Après la lecture de la dernière scène, il est bon de relire la première en jouant à
substituer, dans les deux tirades de Dorante, le mot théâtre, voire auteur de théâtre,
au mot " Mage ". On assiste alors à une véritable analyse du phénomène théâtral
dans son aspect spectaculaire de théâtre à machine que Corneille semble ne pas
revendiquer (" Je ne vous dirai pas qu’il commande au tonnerre/ Qu’il fait enfler les
mers, qu’il fait trembler la terre), comme dans sa capacité à percer les mystères de
l’universel cœur humain (Rien n’est secret pour lui dans tout cet Univers/ Et pour
lui nos destins sont des livres ouverts).

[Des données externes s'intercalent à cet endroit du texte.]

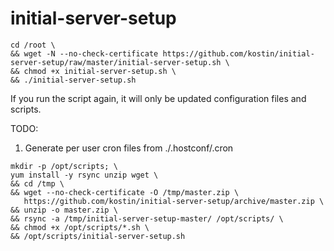 # initial-server-setup
```
cd /root \
&& wget -N --no-check-certificate https://github.com/kostin/initial-server-setup/raw/master/initial-server-setup.sh \
&& chmod +x initial-server-setup.sh \
&& ./initial-server-setup.sh
```

If you run the script again, it will only be updated configuration files and scripts.

TODO:
1. Generate per user cron files from ./.hostconf/.cron

```
mkdir -p /opt/scripts; \
yum install -y rsync unzip wget \
&& cd /tmp \
&& wget --no-check-certificate -O /tmp/master.zip \
   https://github.com/kostin/initial-server-setup/archive/master.zip \
&& unzip -o master.zip \
&& rsync -a /tmp/initial-server-setup-master/ /opt/scripts/ \
&& chmod +x /opt/scripts/*.sh \
&& /opt/scripts/initial-server-setup.sh
```
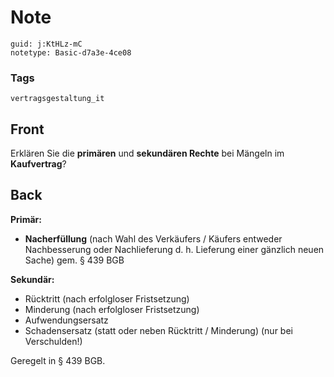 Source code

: # Note
```
guid: j:KtHLz-mC
notetype: Basic-d7a3e-4ce08
```

### Tags
```
vertragsgestaltung_it
```

## Front
Erklären Sie die <b>primären</b> und <b>sekundären Rechte</b> bei
Mängeln im <b>Kaufvertrag</b>?

## Back
<div>
  <strong>Primär:</strong>
</div>
<ul>
  <li><b>Nacherfüllung</b> (nach Wahl des Verkäufers / Käufers
  entweder Nachbesserung oder Nachlieferung d. h. Lieferung einer
  gänzlich neuen Sache) gem. § 439 BGB
</ul>
<div>
  <strong>Sekundär:</strong>
</div>
<ul>
  <li>Rücktritt (nach erfolgloser Fristsetzung)
  <li>Minderung (nach erfolgloser Fristsetzung)
  <li>Aufwendungsersatz
  <li>Schadensersatz (statt oder neben Rücktritt / Minderung) (nur
  bei Verschulden!)
</ul>Geregelt in § 439 BGB.
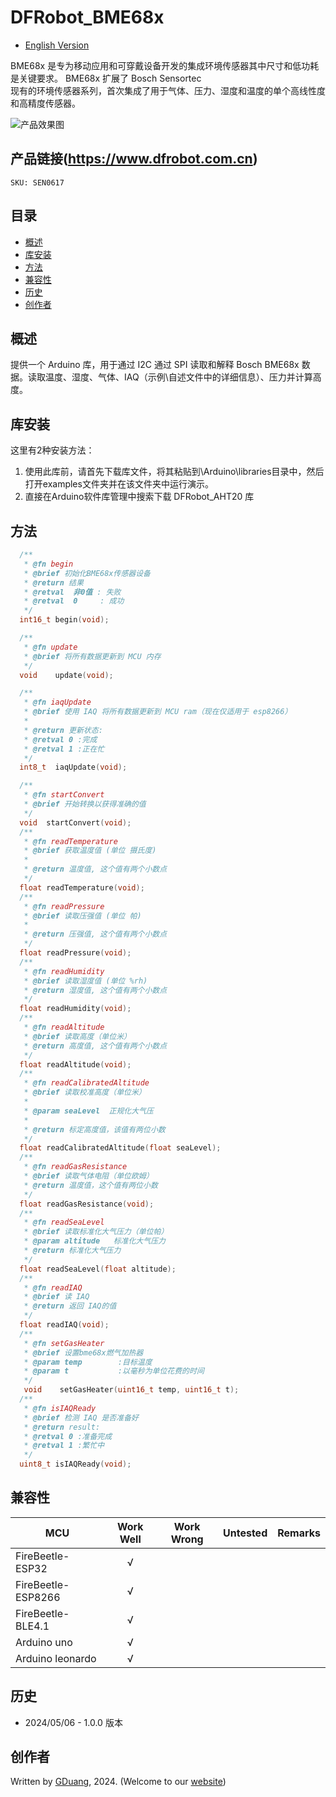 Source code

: # DFRobot_BME68x

* [English Version](./README.md)

BME68x 是专为移动应用和可穿戴设备开发的集成环境传感器其中尺寸和低功耗是关键要求。 BME68x 扩展了 Bosch Sensortec <br>
现有的环境传感器系列，首次集成了用于气体、压力、湿度和温度的单个高线性度和高精度传感器。<br>

![产品效果图](./resources/images/SEN0617.png) 

## 产品链接(https://www.dfrobot.com.cn)
    SKU: SEN0617

## 目录

  * [概述](#概述)
  * [库安装](#库安装)
  * [方法](#方法)
  * [兼容性](#兼容性)
  * [历史](#历史)
  * [创作者](#创作者)

## 概述

提供一个 Arduino 库，用于通过 I2C 通过 SPI 读取和解释 Bosch BME68x 数据。读取温度、湿度、气体、IAQ（示例\自述文件中的详细信息）、压力并计算高度。

## 库安装

这里有2种安装方法：
1. 使用此库前，请首先下载库文件，将其粘贴到\Arduino\libraries目录中，然后打开examples文件夹并在该文件夹中运行演示。
2. 直接在Arduino软件库管理中搜索下载 DFRobot_AHT20 库


## 方法
```C++
  /**
   * @fn begin
   * @brief 初始化BME68x传感器设备
   * @return 结果
   * @retval  非0值 : 失败
   * @retval  0     : 成功
   */
  int16_t begin(void);

  /**
   * @fn update
   * @brief 将所有数据更新到 MCU 内存
   */
  void    update(void);

  /**
   * @fn iaqUpdate
   * @brief 使用 IAQ 将所有数据更新到 MCU ram（现在仅适用于 esp8266）
   *
   * @return 更新状态:
   * @retval 0 :完成
   * @retval 1 :正在忙
   */
  int8_t  iaqUpdate(void);

  /**
   * @fn startConvert
   * @brief 开始转换以获得准确的值
   */
  void  startConvert(void);
  /**
   * @fn readTemperature
   * @brief 获取温度值 (单位 摄氏度)
   *
   * @return 温度值, 这个值有两个小数点
   */
  float readTemperature(void);
  /**
   * @fn readPressure
   * @brief 读取压强值 (单位 帕)
   *
   * @return 压强值, 这个值有两个小数点
   */
  float readPressure(void);
  /**
   * @fn readHumidity
   * @brief 读取湿度值 (单位 %rh)
   * @return 湿度值, 这个值有两个小数点
   */
  float readHumidity(void);
  /**
   * @fn readAltitude
   * @brief 读取高度（单位米）
   * @return 高度值, 这个值有两个小数点
   */
  float readAltitude(void);
  /**
   * @fn readCalibratedAltitude
   * @brief 读取校准高度（单位米）
   *
   * @param seaLevel  正规化大气压
   *
   * @return 标定高度值，该值有两位小数
   */
  float readCalibratedAltitude(float seaLevel);
  /**
   * @fn readGasResistance
   * @brief 读取气体电阻（单位欧姆）
   * @return 温度值，这个值有两位小数
   */
  float readGasResistance(void);
  /**
   * @fn readSeaLevel
   * @brief 读取标准化大气压力（单位帕）
   * @param altitude   标准化大气压力
   * @return 标准化大气压力
   */
  float readSeaLevel(float altitude);
  /**
   * @fn readIAQ
   * @brief 读 IAQ
   * @return 返回 IAQ的值
   */
  float readIAQ(void);
  /**
   * @fn setGasHeater
   * @brief 设置bme68x燃气加热器
   * @param temp        :目标温度
   * @param t           :以毫秒为单位花费的时间
   */
   void    setGasHeater(uint16_t temp, uint16_t t);
  /**
   * @fn isIAQReady
   * @brief 检测 IAQ 是否准备好
   * @return result:
   * @retval 0 :准备完成
   * @retval 1 :繁忙中
   */
  uint8_t isIAQReady(void);

```

## 兼容性

MCU                | Work Well | Work Wrong | Untested  | Remarks
------------------ | :----------: | :----------: | :---------: | -----
FireBeetle-ESP32  |      √       |             |            | 
FireBeetle-ESP8266  |      √       |             |            | 
FireBeetle-BLE4.1 |       √      |             |            | 
Arduino uno |       √      |             |            | 
Arduino leonardo |      √       |             |            | 

## 历史
- 2024/05/06 - 1.0.0 版本

## 创作者

Written by [GDuang](yonglei.ren@dfrobot.com), 2024. (Welcome to our [website](https://www.dfrobot.com/))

Dans cette mise en scène de la théâtralité, Corneille s’adonne à l’usage
éminemment baroque du théâtre dans le théâtre et écrit une pièce très voisine dans
ses préoccupations de bon nombre de nos pièces contemporaines qui placent le
théâtre au centre de leur écriture.
IV. L’Illusion comique et l’esthétique baroque
Dans le cadre de l’étude du mouvement baroque, la pièce de Corneille est
incontournable. La plupart des éléments que nous avons relevés au cours de cette
approche (perception illusoire, théâtre dans le théâtre, irrégularité, discontinuité) y
conduisent, sans qu’il paraisse utile de s’étendre davantage sur le topos baroque du
Théâtrum Mundi, largement exploité dans divers ouvrages de référence.